Segundo o Planalto, o pagamento terá um impacto fiscal de R$ 2,58 bilhões. O ministro-chefe da Casa Civil, Onyx Lorenzoni, afirmou que o governo vai reservar a quantia por meio de uma reunião futura da Junta de Execução Orçamentária (que reúne Casa Civil e Ministério da Economia).

O governo ainda estuda qual o instrumento jurídico adequado para cumprir a promessa. Uma opção é editar uma medida provisória em outubro para que o pagamento possa ser feito ainda em 2019. Segundo o Ministério da Cidadania, caso a reforma da previdência seja votada até outubro, a ideia é instituir o pagamento do benefício por Projeto de Lei. Caso contrário, a iniciativa acontecerá por uma medida provisória.

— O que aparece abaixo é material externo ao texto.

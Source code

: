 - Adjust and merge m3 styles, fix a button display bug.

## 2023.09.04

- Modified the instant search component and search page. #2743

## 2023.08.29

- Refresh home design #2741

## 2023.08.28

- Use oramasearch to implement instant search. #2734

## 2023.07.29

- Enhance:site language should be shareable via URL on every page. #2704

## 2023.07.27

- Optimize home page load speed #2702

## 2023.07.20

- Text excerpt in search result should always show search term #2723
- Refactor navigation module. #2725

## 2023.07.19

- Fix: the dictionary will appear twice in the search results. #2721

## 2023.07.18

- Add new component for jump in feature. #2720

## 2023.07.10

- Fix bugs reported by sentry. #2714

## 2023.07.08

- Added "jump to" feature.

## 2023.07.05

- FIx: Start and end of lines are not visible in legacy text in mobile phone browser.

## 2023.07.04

Apesar de destacar que conseguiu cumprir as 35 metas propostas para os três primeiros meses do governo, há ações que ainda estão em fase muito incipiente, como a redução de tarifas do Mercosul, a reestruturação da EBC e o sistema anticorrupção, em relação ao qual a Controladoria-Geral da União (CGU) ainda está elaborando um diagnóstico da situação e em interlocução com outros órgãos.

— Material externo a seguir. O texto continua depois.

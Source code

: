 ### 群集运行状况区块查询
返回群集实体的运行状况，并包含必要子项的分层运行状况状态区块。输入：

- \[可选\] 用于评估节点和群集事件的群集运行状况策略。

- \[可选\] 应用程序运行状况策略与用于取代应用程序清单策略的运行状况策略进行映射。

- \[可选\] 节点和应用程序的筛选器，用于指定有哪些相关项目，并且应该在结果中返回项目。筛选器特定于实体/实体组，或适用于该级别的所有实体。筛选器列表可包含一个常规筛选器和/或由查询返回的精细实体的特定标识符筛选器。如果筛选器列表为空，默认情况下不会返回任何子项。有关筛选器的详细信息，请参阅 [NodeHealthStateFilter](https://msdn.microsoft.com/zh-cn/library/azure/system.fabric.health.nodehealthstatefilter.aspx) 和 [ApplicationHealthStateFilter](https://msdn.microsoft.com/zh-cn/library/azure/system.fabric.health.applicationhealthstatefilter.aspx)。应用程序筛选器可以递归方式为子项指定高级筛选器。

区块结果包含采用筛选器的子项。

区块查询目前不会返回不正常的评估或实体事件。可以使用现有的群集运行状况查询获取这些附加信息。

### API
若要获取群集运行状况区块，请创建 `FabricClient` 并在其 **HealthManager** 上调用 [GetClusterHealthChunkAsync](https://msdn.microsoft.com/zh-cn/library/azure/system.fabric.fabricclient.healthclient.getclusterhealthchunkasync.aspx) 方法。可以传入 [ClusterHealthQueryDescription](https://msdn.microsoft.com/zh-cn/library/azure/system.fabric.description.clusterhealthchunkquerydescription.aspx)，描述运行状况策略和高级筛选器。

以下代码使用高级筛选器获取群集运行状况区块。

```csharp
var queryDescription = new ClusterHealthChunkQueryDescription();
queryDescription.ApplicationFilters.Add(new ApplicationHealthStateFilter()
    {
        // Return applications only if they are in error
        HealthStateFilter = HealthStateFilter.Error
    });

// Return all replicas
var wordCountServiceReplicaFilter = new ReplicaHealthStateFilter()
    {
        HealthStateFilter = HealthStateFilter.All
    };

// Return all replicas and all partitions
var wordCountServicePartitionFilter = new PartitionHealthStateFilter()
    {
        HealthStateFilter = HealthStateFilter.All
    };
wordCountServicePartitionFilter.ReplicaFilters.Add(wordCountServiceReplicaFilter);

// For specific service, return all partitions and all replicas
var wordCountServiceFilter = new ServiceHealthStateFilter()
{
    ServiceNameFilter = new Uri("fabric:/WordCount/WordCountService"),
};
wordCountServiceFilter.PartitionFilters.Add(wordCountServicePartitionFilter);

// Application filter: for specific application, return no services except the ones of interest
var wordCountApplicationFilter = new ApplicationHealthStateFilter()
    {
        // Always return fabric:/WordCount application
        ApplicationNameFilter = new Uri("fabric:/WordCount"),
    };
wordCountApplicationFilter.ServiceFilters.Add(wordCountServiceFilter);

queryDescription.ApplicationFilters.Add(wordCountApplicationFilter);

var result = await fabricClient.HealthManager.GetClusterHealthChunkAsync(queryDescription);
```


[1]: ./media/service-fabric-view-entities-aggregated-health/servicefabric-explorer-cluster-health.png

Em um discurso de pouco mais de cinco minutos, Bolsonaro não detalhou os atos e as ações do governo. Preferiu repetir que não sabe o que fez para estar na Presidência da República e afirmou que pede orientações a Deus para governar.

"E eu pergunto a Deus de vez em quando: 'O que eu fiz para estar aqui?' E eu peço a ele mais do que sabedoria, eu peço força, coragem e determinação para que nós bem possamos juntos cumprir essa missão com esse país maravilhoso chamado Brasil. Nós temos que acreditar em nosso país e nós acreditamos nele", afirmou.

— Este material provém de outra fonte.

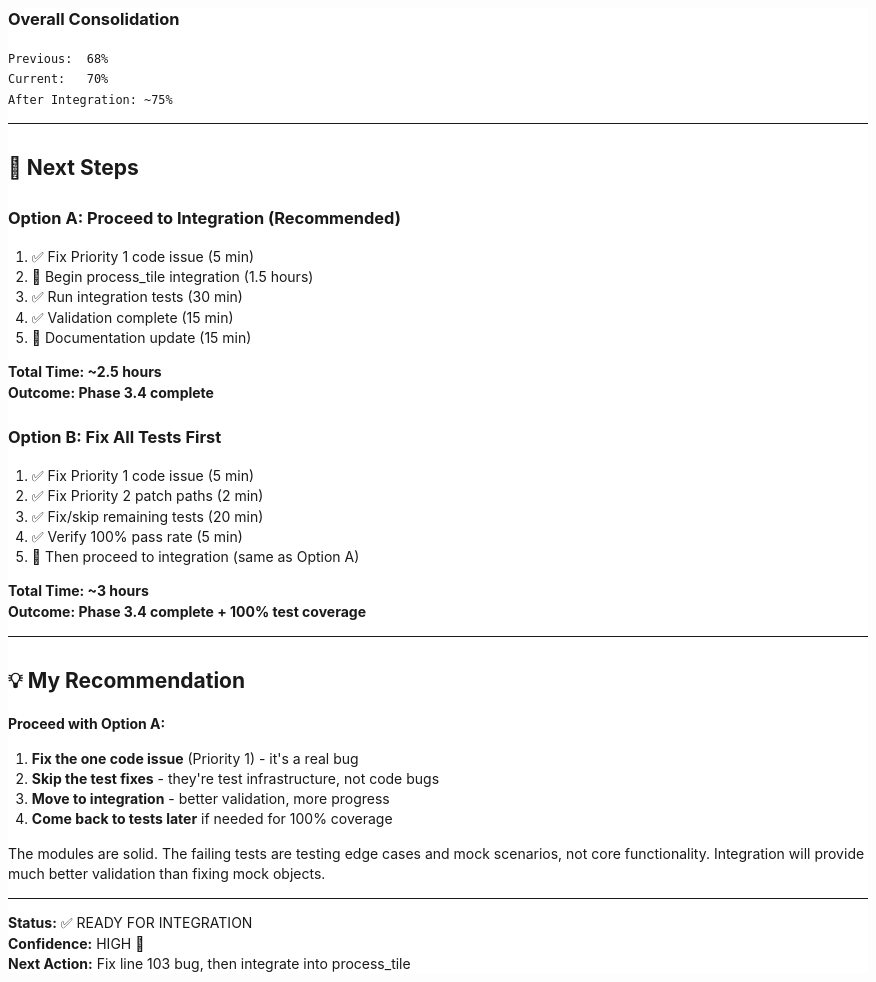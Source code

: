 ### Overall Consolidation

```
Previous:  68%
Current:   70%
After Integration: ~75%
```

---

## 🎯 Next Steps

### Option A: Proceed to Integration (Recommended)

1. ✅ Fix Priority 1 code issue (5 min)
2. 🚀 Begin process_tile integration (1.5 hours)
3. ✅ Run integration tests (30 min)
4. ✅ Validation complete (15 min)
5. 📝 Documentation update (15 min)

**Total Time: ~2.5 hours**  
**Outcome: Phase 3.4 complete**

### Option B: Fix All Tests First

1. ✅ Fix Priority 1 code issue (5 min)
2. ✅ Fix Priority 2 patch paths (2 min)
3. ✅ Fix/skip remaining tests (20 min)
4. ✅ Verify 100% pass rate (5 min)
5. 🚀 Then proceed to integration (same as Option A)

**Total Time: ~3 hours**  
**Outcome: Phase 3.4 complete + 100% test coverage**

---

## 💡 My Recommendation

**Proceed with Option A:**

1. **Fix the one code issue** (Priority 1) - it's a real bug
2. **Skip the test fixes** - they're test infrastructure, not code bugs
3. **Move to integration** - better validation, more progress
4. **Come back to tests later** if needed for 100% coverage

The modules are solid. The failing tests are testing edge cases and mock scenarios, not core functionality. Integration will provide much better validation than fixing mock objects.

---

**Status:** ✅ READY FOR INTEGRATION  
**Confidence:** HIGH 🚀  
**Next Action:** Fix line 103 bug, then integrate into process_tile
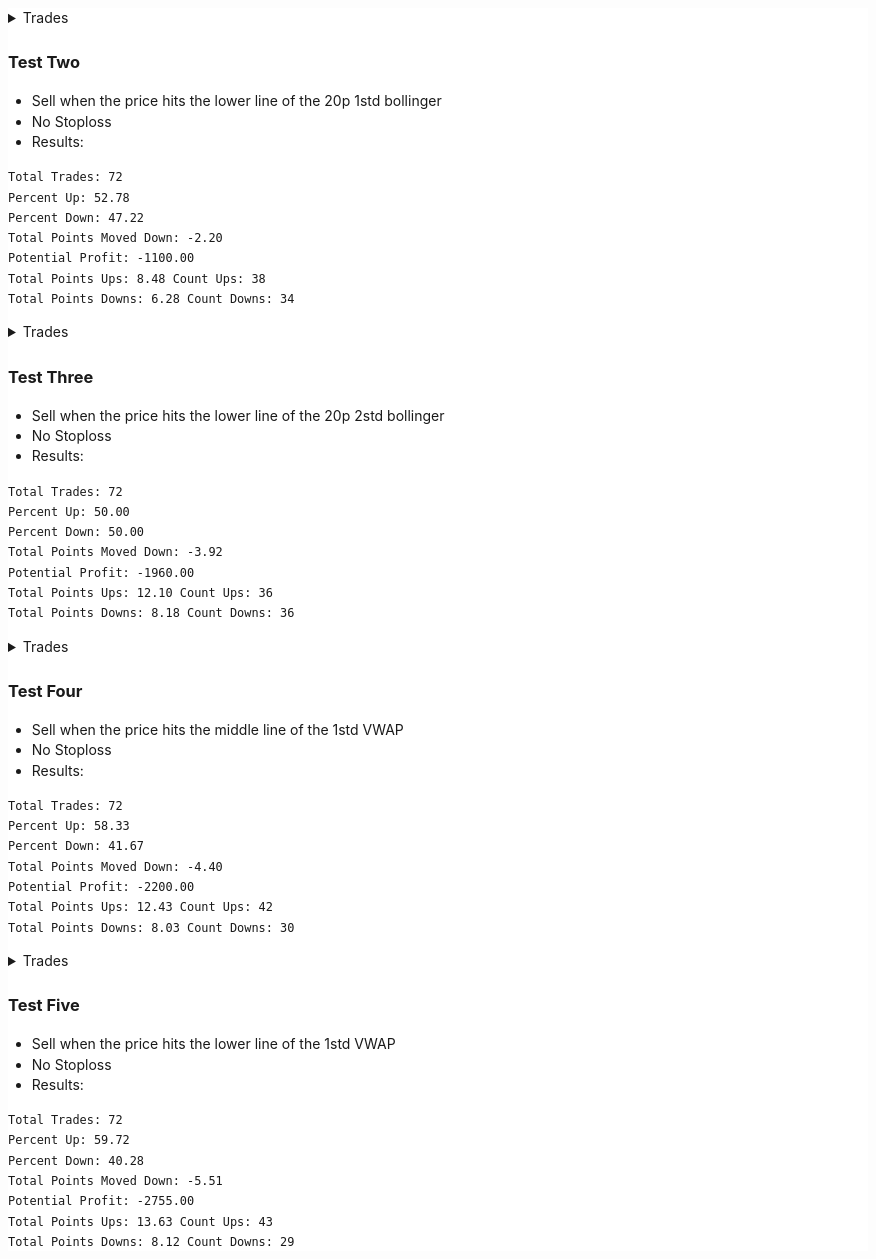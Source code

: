 
<details><summary>Trades</summary></details>

### Test Two
* Sell when the price hits the lower line of the 20p 1std bollinger
* No Stoploss
* Results:
```
Total Trades: 72
Percent Up: 52.78
Percent Down: 47.22
Total Points Moved Down: -2.20
Potential Profit: -1100.00
Total Points Ups: 8.48 Count Ups: 38
Total Points Downs: 6.28 Count Downs: 34
```

<details><summary>Trades</summary></details>

### Test Three
* Sell when the price hits the lower line of the 20p 2std bollinger
* No Stoploss
* Results:
```
Total Trades: 72
Percent Up: 50.00
Percent Down: 50.00
Total Points Moved Down: -3.92
Potential Profit: -1960.00
Total Points Ups: 12.10 Count Ups: 36
Total Points Downs: 8.18 Count Downs: 36
```

<details><summary>Trades</summary></details>

### Test Four
* Sell when the price hits the middle line of the 1std VWAP
* No Stoploss
* Results:
```
Total Trades: 72
Percent Up: 58.33
Percent Down: 41.67
Total Points Moved Down: -4.40
Potential Profit: -2200.00
Total Points Ups: 12.43 Count Ups: 42
Total Points Downs: 8.03 Count Downs: 30
```

<details><summary>Trades</summary></details>

### Test Five
* Sell when the price hits the lower line of the 1std VWAP
* No Stoploss
* Results:
```
Total Trades: 72
Percent Up: 59.72
Percent Down: 40.28
Total Points Moved Down: -5.51
Potential Profit: -2755.00
Total Points Ups: 13.63 Count Ups: 43
Total Points Downs: 8.12 Count Downs: 29
```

Além do PL de autonomia do BC, entre os atos assinados está o chamado "revogaço", com a anulação de 250 decretos de administrações passadas considerados já "implicitamente revogados ou com a eficácia ou validade prejudicada".

De acordo com o Planalto, a medida visa "reduzir a base normativa brasileira" e "faz parte de um processo contínuo da Casa Civil que irá revogar tudo que for considerado desnecessário e, então, garantir a democratização do acesso à legislação ao cidadão". Dos 250 decretos revogados, 98 são do Ministério da Economia e 80 do Ministério da Defesa.

O ministro da Casa Civil, Onyx Lorenzoni, disse que "o governo foi realista, humilde e trabalhador" ao elencar 35 metas para os primeiros cem dias de governo. O ministro disse isso ao responder se o governo havia sido ambicioso ao estipular esse volume de objetivos, nem todos eles cumpridos.

"A única ambição que o governo tem é fazer os brasileiros e brasileiras mais felizes", disse. "Primeiro, andando seguro, daí o projeto de lei anticrime do ministro Moro", afirmou. "Depois, ter emprego. [...] A outra coisa importante é fazer o Brasil prosperar."

Após a cerimônia no Palácio do Planalto, o ministro da Casa Civil disse a jornalistas que o governo está aprendendo a construir um novo caminho de relacionamento com o Parlamento. "Quem não quer o toma lá dá cá é a população brasileira", disse Onyx. "Essa transição está sendo do bem. Todos os 12 líderes de partidos que vieram conversar com o presidente disseram: 'nós não queremos cargo'", afirmou. "Ou seja, nós temos um novo momento. Vamos encontrar um caminho em que os parlamentares se sintam respeitados."

Para o ministro, "o Congresso é feito de homens e mulheres que amam o Brasil". "Temos clareza de que tudo o que ele [presidente Jair Bolsonaro] quer fazer depende da autorização do Congresso brasileiro, que legitimamente representa a nossa sociedade", afirmou.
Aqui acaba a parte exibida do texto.